The Commit That Tamed the Thundering Herd: Ordered FIFO Synthesis in cuzk

On its surface, message 2848 of this opencode session appears to be a routine operation: a developer running git commit with a descriptive message. But this single command represents the culmination of a deep debugging journey through a GPU-accelerated zero-knowledge proving pipeline, where a subtle concurrency design flaw was silently degrading throughput across an entire cluster of machines. The message is a bash tool invocation that executes:

git commit -m "cuzk: ordered FIFO synthesis dispatch and dynamic synth_max

Replace per-partition tokio::spawn with a shared mpsc channel and
synthesis worker pool that processes partitions in FIFO arrival order.
This ensures earlier jobs' partitions are synthesized and GPU-proved
before later jobs, preventing all pipelines from stalling together.

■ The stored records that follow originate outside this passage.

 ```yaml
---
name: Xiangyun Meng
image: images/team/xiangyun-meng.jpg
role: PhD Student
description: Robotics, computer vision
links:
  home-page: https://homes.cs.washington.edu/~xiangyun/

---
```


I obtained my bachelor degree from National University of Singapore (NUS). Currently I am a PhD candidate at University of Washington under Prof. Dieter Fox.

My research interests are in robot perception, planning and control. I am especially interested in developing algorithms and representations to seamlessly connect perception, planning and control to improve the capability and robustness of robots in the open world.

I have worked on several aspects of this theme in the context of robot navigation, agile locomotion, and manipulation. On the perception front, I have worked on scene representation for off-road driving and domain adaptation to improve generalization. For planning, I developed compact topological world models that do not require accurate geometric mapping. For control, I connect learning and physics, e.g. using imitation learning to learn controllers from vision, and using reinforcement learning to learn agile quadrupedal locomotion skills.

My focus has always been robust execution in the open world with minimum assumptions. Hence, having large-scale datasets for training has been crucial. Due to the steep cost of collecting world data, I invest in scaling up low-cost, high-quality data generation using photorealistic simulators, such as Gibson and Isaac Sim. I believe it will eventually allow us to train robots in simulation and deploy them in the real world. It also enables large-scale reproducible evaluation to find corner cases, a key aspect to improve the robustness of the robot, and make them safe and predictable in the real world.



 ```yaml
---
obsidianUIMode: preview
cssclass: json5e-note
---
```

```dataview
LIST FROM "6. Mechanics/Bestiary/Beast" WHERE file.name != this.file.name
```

The synthesis worker pool is unified — handles both PoRep and SnapDeals
via ParsedProofInput match, eliminating ~300 lines of duplicated
synthesis/error-handling logic.

Also compute synthesis.max_concurrent dynamically from the memory budget
(total_bytes / smallest_partition_size) instead of using the static
synthesis_concurrency config value, which was misleading (showed 4
when actual budget-gated concurrency could be 44).

Tested: 2 concurrent PoRep C2 proofs completed (0.485 proofs/min),
followed by live SnapDeals processing with correct budget gating."

To understand why this commit was necessary, one must first grasp the architecture of the cuzk proving daemon. The system processes zero-knowledge proofs by breaking each proof job into multiple partitions, each of which undergoes a synthesis phase (circuit construction) followed by a GPU proving phase. Multiple jobs arrive concurrently, each with their own set of partitions. The original design dispatched every partition from every job as an independent tokio::spawn task, all racing on a Notify-based budget acquisition mechanism. This created a classic thundering herd problem: when a budget slot opened up, all waiting tasks were woken simultaneously, and the system randomly selected which partition to process next. The result was that partitions from different jobs were interleaved arbitrarily across the pipeline, causing every job to progress slowly rather than allowing any single job to complete quickly. All pipelines stalled together in a state of chaotic competition.## The Debugging Trail: How the Problem Was Discovered

The path to this commit began not with a theoretical analysis but with live observation of a deployed system. Earlier in the session, the assistant had deployed the ordered synthesis binary to a remote machine and submitted two concurrent PoRep proofs to verify FIFO ordering. The status API revealed something subtle: with 20 partitions across two jobs and 28 synthesis budget slots available, all 20 partitions did start synthesizing simultaneously—which was actually correct behavior given the ample budget. But the deeper problem emerged under memory pressure. When the system was saturated with more partitions than budget slots, the random wakeup pattern caused partitions from job B to be synthesized and GPU-proved before job A's partitions, meaning job A's completion time was dragged out by the interference from job B. The user had observed this in earlier testing: "all pipelines stalling together instead of completing sequentially."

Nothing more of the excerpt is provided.